Gathering around the kitchen table 

By Barbara Black

Where you eat definitely influences what you eat. That’s the idea behind Domestic Foodscapes, an interdisciplinary discussion that will take place at Concordia this weekend.

Rhona Richman Kenneally (Design and Computation Arts) and Jordan LeBel, an associate professor at Cornell University’s School of Hotel Administration, asked 53 of his undergraduate students to describe and draw the kitchen of their childhood. The results suggest that the traditional family dinner, with everyone together, conversing amiably and uninterrupted by the television, was a key memory for about half the students. In fact, those with the most vivid recollections are more likely to enjoy food and cooking now, in adulthood.

Richman Kenneally and LeBel, who is a member of Concordia’s Marketing Department, organized Domestic Foodscapes, a workshop bring together scholars and practitioners from a variety of disciplines. They’re keeping it closed and low-key to maximize fruitful exchanges among the invited researchers.

Among them are several Concordians, notably anthropologist David Howes, who feels that wine-tasting is far too centred on the palate to the detriment of our other senses, and historian Alan Nash, who will present a paper called “Let’s Eat Out Tonight: The Impact of Restaurant Delivery on Montreal’s Domestic Foodscapes, 1951-2001.” Other Concordians presenting their work or attending are Jessica Mudry (General Studies), Christine Jourdan (Sociology & Anthropology) and Bianca Grohmann (JMSB).

Diane Bisson, of the Université de Montréal, has studied how the eating environment can be made more encouraging for children who are in the hospital for a long period and have lost their appetite. Yet another traced the peculiar history of margarine, finding that the uncertainty over how this “constructed food product” should be classified has influenced how it is regulated and consumed.

Laurette Dubé, of McGill, studied the dining patterns of a representative group of women, comparing their meals eaten at home with those eaten elsewhere. The results suggest that the meals eaten at home were more nutritious, smaller, and more satisfying. Other studies looked at how young low-income women are prone to use cheap, widely available prepared foods, and the ways Quebec children eat their meals.
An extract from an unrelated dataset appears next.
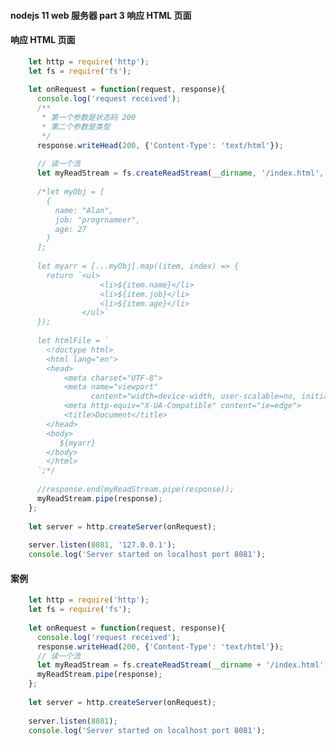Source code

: #### nodejs 11 web 服务器 part 3 响应 HTML 页面#### 响应 HTML 页面```jsx harmony    let http = require('http');    let fs = require('fs');        let onRequest = function(request, response){      console.log('request received');      /**       * 第一个参数是状态码 200       * 第二个参数是类型       */      response.writeHead(200, {'Content-Type': 'text/html'});          // 读一个流      let myReadStream = fs.createReadStream(__dirname, '/index.html', 'utf8');          /*let myObj = [        {          name: "Alan",          job: "progrnameer",          age: 27        }      ];          let myarr = [...myObj].map((item, index) => {        return `<ul>                    <li>${item.name}</li>                    <li>${item.job}</li>                    <li>${item.age}</li>                               </ul>`      });          let htmlFile = `        <!doctype html>        <html lang="en">        <head>            <meta charset="UTF-8">            <meta name="viewport"                  content="width=device-width, user-scalable=no, initial-scale=1.0, maximum-scale=1.0, minimum-scale=1.0">            <meta http-equiv="X-UA-Compatible" content="ie=edge">            <title>Document</title>        </head>        <body>           ${myarr}        </body>        </html>      `;*/          //response.end(myReadStream.pipe(response));      myReadStream.pipe(response);    };        let server = http.createServer(onRequest);        server.listen(8081, '127.0.0.1');    console.log('Server started on localhost port 8081');```#### 案例```jsx harmony    let http = require('http');    let fs = require('fs');        let onRequest = function(request, response){      console.log('request received');      response.writeHead(200, {'Content-Type': 'text/html'});      // 读一个流      let myReadStream = fs.createReadStream(__dirname + '/index.html', 'utf8');      myReadStream.pipe(response);    };        let server = http.createServer(onRequest);        server.listen(8081);    console.log('Server started on localhost port 8081');```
One study is titled “Things Taste Better in Small Houses.” In it, Alice Julier, of the University of Pittsburgh, looks at how we give dinner parties, barbecues and potlucks, and the relationship between domestic hospitality and the built environment of the household.

This is a subject that excites architect Richman Kenneally, who spent three years designing and saving for the reconstruction of her own kitchen so that it would be the warm, intimate, yet efficient heart of her family’s domestic life.

She’s a proponent of what she calls “mindful eating.” It’s the opposite of the careless grazing that seems to characterize the modern eating day — grabbing a bag of chips, swigging a soft drink, popping a pathetic imitation of gourmet cuisine into the microwave and eating it standing up. A reaction against these lazy habits is building, with the increasing popularity of 100-mile (i.e., locally produced) dinners, the French concept of terroir (taste of place), and the Slow Food Movement.

Richman Kenneally talks with scorn about the magazines and TV shows that show such abominations as the freestanding kitchen sink — something that could not have been designed by anyone who ever washed a carrot or a dish. In fact, her recent observation of lavish new homes suggests that in many cases, their owners must rarely use their kitchens, so pristine and impractical are their design.

“Equally important are our own daily rituals. With minor tweaking, our environment can help us become more mindful of our food, rather than treating it as fuel-on-the-go,” Richman Kenneally said.

LeBel has a suggestion. “Take two seconds to smell your food deeply at the beginning of each meal. Two seconds — that’s all it takes.”